この状況は、8月に分析したデジタル戦争時代の到来 ~タイ・カンボジア危機で見えた企業インフラ防衛の新課題で指摘した通り、民営化インフラの脆弱性と企業レベルでの防御体制不足が現実のものとなった形だ。

Group-IBの調査報告では、この紛争により破壊的なサイバー能力の「民主化」が進んでいることが明らかになった。かつては高度な技術を持つ攻撃者の領域であったDDoS攻撃が、今や技術レベルの低いハクティビストグループが政治的圧力をかけるための標準ツールとなっている。

国家支援型攻撃の脅威拡大

より深刻なのは高度持続的脅威(APT)グループによる標的型攻撃だ。CYFIRMAの分析によると、タイを標的とする脅威アクターの70%以上が中国とロシアに由来し、北朝鮮も重要な役割を担っている。

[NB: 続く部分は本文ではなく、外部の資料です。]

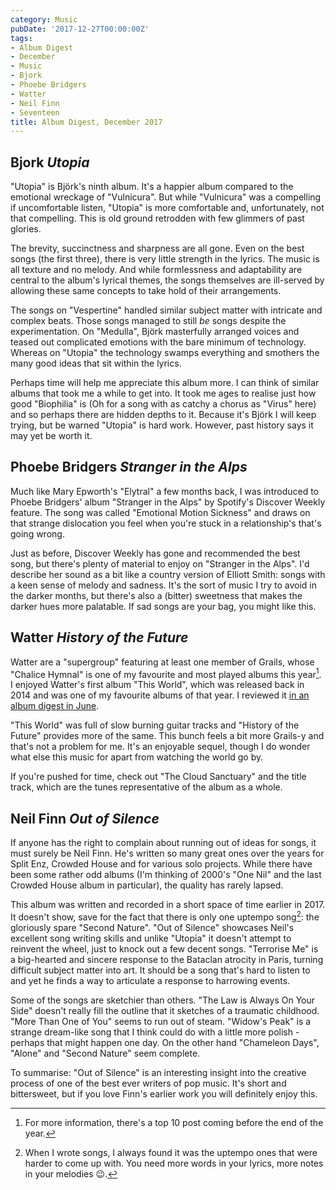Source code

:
 ```yaml
---
category: Music
pubDate: '2017-12-27T00:00:00Z'
tags:
- Album Digest
- December
- Music
- Bjork
- Phoebe Bridgers
- Watter
- Neil Finn
- Seventeen
title: Album Digest, December 2017
---
```

## Bjork *Utopia*

"Utopia" is Björk's ninth album. It's a happier album compared to the emotional wreckage of "Vulnicura". But while "Vulnicura" was a compelling if uncomfortable listen, "Utopia" is more comfortable and, unfortunately, not that compelling. This is old ground retrodden with few glimmers of past glories.

The brevity, succinctness and sharpness are all gone. Even on the best songs (the first three), there is very little strength in the lyrics. The music is all texture and no melody. And while formlessness and adaptability are central to the album's lyrical themes, the songs themselves are ill-served by allowing these same concepts to take hold of their arrangements.

The songs on "Vespertine" handled similar subject matter with intricate and complex beats. Those songs managed to still *be* songs despite the experimentation. On "Medulla", Björk masterfully arranged voices and teased out complicated emotions with the bare minimum of technology. Whereas on "Utopia" the technology swamps everything and smothers the many good ideas that sit within the lyrics.

Perhaps time will help me appreciate this album more. I can think of similar albums that took me a while to get into. It took me ages to realise just how good "Biophilia" is (Oh for a song with as catchy a chorus as "Virus" here) and so perhaps there are hidden depths to it. Because it's Björk I will keep trying, but be warned "Utopia" is hard work. However, past history says it may yet be worth it.

## Phoebe Bridgers *Stranger in the Alps*

Much like Mary Epworth's "Elytral" a few months back, I was introduced to Phoebe Bridgers' album "Stranger in the Alps" by Spotify's Discover Weekly feature. The song was called "Emotional Motion Sickness" and draws on that strange dislocation you feel when you're stuck in a relationship's that's going wrong.

Just as before, Discover Weekly has gone and recommended the best song, but there's plenty of material to enjoy on "Stranger in the Alps". I'd describe her sound as a bit like a country version of Elliott Smith: songs with a keen sense of melody and sadness. It's the sort of music I try to avoid in the darker months, but there's also a (bitter) sweetness that makes the darker hues more palatable. If sad songs are your bag, you might like this.

## Watter *History of the Future*

Watter are a "supergroup" featuring at least one member of Grails, whose "Chalice Hymnal" is one of my favourite and most played albums this year[^1]. I enjoyed Watter's first album "This World", which was released back in 2014 and was one of my favourite albums of that year. I reviewed it [in an album digest in June](album-digest-june-2014).

"This World" was full of slow burning guitar tracks and "History of the Future" provides more of the same. This bunch feels a bit more Grails-y and that's not a problem for me. It's an enjoyable sequel, though I do wonder what else this music for apart from watching the world go by. 

If you're pushed for time, check out "The Cloud Sanctuary" and the title track, which are the tunes representative of the album as a whole.

## Neil Finn *Out of Silence*

If anyone has the right to complain about running out of ideas for songs, it must surely be Neil Finn. He's written so many great ones over the years for Split Enz, Crowded House and for various solo projects. While there have been some rather odd albums (I'm thinking of 2000's "One Nil" and the last Crowded House album in particular), the quality has rarely lapsed.

This album was written and recorded in a short space of time earlier in 2017. It doesn't show, save for the fact that there is only one uptempo song[^2]: the gloriously spare "Second Nature". "Out of Silence" showcases Neil's excellent song writing skills and unlike "Utopia" it doesn't attempt to reinvent the wheel, just to knock out a few decent songs. "Terrorise Me" is a big-hearted and sincere response to the Bataclan atrocity in Paris, turning difficult subject matter into art. It should be a song that's hard to listen to and yet he finds a way to articulate a response to harrowing events. 

Some of the songs are sketchier than others. "The Law is Always On Your Side" doesn't really fill the outline that it sketches of a traumatic childhood. "More Than One of You" seems to run out of steam. "Widow's Peak" is a strange dream-like song that I think could do with a little more polish - perhaps that might happen one day. On the other hand "Chameleon Days", "Alone" and "Second Nature" seem complete.

To summarise: "Out of Silence" is an interesting insight into the creative process of one of the best ever writers of pop music. It's short and bittersweet, but if you love Finn's earlier work you will definitely enjoy this.

[^1]: For more information, there's a top 10 post coming before the end of the year.
[^2]: When I wrote songs, I always found it was the uptempo ones that were harder to come up with. You need more words in your lyrics, more notes in your melodies &#x1f609;.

これらの攻撃の55%以上がスパイ活動と情報窃取を目的とし、残り40%が金銭的利益を追求している。「MISSION2025」や「Earth Kurma」といった特定のAPTキャンペーンが確認され、東南アジアの政府および通信セクターを標的とした活動を展開している。

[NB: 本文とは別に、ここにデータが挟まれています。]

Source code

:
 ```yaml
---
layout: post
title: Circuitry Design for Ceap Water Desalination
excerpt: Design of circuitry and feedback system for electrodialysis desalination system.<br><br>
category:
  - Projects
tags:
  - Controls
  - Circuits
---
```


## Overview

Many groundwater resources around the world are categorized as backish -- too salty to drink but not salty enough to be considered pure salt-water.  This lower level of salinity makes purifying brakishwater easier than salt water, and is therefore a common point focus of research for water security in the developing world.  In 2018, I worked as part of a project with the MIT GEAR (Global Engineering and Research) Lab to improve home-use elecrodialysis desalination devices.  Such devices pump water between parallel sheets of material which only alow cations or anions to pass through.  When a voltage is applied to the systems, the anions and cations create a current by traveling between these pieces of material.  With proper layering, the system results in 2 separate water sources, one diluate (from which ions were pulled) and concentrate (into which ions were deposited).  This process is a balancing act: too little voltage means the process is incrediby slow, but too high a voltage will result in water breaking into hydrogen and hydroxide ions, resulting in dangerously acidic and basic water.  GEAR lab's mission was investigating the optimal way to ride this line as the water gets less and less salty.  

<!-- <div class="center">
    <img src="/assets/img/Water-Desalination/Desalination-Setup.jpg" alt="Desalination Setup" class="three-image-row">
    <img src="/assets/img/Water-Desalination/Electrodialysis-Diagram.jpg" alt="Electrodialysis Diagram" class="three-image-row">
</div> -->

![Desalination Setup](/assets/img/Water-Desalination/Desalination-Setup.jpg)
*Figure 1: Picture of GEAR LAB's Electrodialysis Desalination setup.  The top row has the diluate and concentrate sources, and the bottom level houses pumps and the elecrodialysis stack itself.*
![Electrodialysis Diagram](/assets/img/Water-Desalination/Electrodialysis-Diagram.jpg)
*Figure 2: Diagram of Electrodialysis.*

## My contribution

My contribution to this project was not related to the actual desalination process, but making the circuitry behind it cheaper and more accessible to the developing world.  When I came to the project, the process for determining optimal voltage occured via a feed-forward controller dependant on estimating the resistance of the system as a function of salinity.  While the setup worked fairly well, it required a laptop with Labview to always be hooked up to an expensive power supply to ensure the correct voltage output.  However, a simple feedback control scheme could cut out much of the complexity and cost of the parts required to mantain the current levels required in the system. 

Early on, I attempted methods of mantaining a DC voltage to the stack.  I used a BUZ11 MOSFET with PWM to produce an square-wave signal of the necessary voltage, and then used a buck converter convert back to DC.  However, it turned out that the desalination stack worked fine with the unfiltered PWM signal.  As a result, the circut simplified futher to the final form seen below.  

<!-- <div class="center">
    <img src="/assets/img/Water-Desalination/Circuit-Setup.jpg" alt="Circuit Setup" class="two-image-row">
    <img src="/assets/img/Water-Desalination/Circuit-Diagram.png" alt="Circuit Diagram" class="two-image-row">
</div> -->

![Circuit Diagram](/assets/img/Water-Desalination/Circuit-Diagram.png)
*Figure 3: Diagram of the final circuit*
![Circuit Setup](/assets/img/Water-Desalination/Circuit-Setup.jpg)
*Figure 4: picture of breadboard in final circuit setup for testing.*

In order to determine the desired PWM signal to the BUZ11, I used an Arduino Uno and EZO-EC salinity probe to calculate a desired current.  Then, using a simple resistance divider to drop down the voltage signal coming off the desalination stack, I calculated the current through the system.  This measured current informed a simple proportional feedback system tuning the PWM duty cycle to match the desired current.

中国と連携する「GhostRedirector」は「Rungan」と呼ばれるバックドアを利用し、タイを含む複数国のサーバーを侵害している。このバックドアはリモートからのコマンド実行と持続的なアクセスを可能にする。

企業防御態勢の現実

タイの企業におけるサイバーセキュリティ準備態勢は深刻な不足状態にある。Ciscoの2025年調査では、現代のサイバー脅威に効果的に対抗できる「成熟」レベルに達している組織はわずか7%で、前年の9%からさらに低下した。

専門人材不足も深刻だ。タイの組織の94%がこの人材不足を主要課題として認識し、51%が10以上のサイバーセキュリティ関連の欠員を抱えている。

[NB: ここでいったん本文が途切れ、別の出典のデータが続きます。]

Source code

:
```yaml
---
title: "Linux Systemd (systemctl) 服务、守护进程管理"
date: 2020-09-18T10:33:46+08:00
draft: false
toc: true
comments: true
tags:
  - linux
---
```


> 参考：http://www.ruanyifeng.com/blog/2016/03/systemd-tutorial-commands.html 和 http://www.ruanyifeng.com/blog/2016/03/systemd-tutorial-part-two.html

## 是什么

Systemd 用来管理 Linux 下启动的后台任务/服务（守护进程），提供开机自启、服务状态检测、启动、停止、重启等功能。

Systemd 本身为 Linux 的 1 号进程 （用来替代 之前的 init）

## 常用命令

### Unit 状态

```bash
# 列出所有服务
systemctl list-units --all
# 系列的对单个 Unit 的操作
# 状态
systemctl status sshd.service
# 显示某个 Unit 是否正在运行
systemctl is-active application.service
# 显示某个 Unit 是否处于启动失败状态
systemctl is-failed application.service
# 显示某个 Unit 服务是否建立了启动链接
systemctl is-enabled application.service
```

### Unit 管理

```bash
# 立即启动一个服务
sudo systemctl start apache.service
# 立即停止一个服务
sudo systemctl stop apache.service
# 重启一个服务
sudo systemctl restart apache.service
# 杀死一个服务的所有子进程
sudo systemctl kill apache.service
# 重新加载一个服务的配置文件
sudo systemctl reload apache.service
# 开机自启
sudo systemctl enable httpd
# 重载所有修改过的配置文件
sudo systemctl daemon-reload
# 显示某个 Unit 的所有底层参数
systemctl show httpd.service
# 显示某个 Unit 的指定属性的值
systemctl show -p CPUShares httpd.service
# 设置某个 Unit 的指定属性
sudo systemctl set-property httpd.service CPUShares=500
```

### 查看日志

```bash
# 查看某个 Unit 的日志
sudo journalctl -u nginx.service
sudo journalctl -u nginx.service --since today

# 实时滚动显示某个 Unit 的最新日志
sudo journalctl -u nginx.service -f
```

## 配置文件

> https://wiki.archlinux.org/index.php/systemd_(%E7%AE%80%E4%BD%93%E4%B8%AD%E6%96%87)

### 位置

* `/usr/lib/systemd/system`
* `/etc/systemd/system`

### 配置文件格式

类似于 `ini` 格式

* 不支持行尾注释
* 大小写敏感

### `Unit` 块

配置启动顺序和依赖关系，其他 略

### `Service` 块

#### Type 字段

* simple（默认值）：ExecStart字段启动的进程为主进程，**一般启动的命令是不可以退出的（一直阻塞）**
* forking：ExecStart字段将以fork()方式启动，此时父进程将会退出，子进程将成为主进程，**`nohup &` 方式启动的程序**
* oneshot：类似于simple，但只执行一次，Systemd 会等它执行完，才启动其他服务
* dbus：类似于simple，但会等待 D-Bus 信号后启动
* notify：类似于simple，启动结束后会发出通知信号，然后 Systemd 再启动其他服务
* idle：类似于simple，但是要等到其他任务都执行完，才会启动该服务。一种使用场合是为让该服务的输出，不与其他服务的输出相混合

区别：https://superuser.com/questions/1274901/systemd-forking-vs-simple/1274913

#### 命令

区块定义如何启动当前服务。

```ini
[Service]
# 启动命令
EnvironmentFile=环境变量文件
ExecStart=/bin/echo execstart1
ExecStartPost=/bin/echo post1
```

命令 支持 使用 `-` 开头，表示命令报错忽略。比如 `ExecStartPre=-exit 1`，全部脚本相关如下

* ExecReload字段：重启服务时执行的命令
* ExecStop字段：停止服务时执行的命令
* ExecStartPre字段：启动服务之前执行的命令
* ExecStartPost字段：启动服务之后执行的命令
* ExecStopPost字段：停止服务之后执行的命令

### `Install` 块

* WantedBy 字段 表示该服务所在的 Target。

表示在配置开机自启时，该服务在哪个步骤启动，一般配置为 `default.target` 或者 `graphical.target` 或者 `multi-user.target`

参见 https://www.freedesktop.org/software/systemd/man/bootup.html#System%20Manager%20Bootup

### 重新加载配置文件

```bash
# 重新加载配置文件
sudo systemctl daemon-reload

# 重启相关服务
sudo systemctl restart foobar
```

多くの組織は連携の取れていない断片的なセキュリティソリューションに依存している。93%の組織が、しばしば10以上の個別製品からなる複雑なセキュリティインフラが、脅威への迅速で効果的な対応を妨げていると報告している。

今後の予測と企業への影響

BKK IT Newsとしての見解では、AIの兵器化は今後も加速し、より説得力のあるディープフェイクや高度にパーソナライズされたフィッシング攻撃の出現が予想される。量子コンピュータの発展により、現在の暗号化基準に対する脅威も高まっていく。

サービスとしてのサイバー犯罪(CaaS)モデルの成熟により、高度な攻撃ツールが技術レベルの低い攻撃者にも容易に利用可能になるだろう。これにより、タイ企業が直面するサイバーリスクは今後さらに拡大する見込みだ。

企業が検討すべき対応戦略

現在の危機的状況を受け、企業は以下の対応策を検討する余地がある。

断片的な個別ソリューションから統合されたAI駆動型セキュリティプラットフォームへの移行が一つの選択肢となる。XDRやSIEMの導入により、全体的な可視性確保と迅速で協調的な対応が可能になる。

ゼロトラスト原則の採用も考慮に値する。多要素認証の全面実施、ネットワークのマイクロセグメンテーション導入、パスワードレス認証への移行により、盗まれた認証情報のリスクを軽減できる。

従業員のサイバーセキュリティ意識向上への投資も重要な要素だ。フィッシング検知に関する継続的なトレーニングと基礎的なセキュリティ管理の徹底が、企業防御の基盤となる。

AIと自動化を用いた脅威検知・対応システムの導入により、人材不足という現実的制約の中でも効果的なセキュリティ運用が実現できる可能性がある。

タイのサイバーセキュリティ情勢は重大な転換点を迎えている。企業は現在の脅威環境を正確に理解し、長期的視点での防御戦略構築が求められている。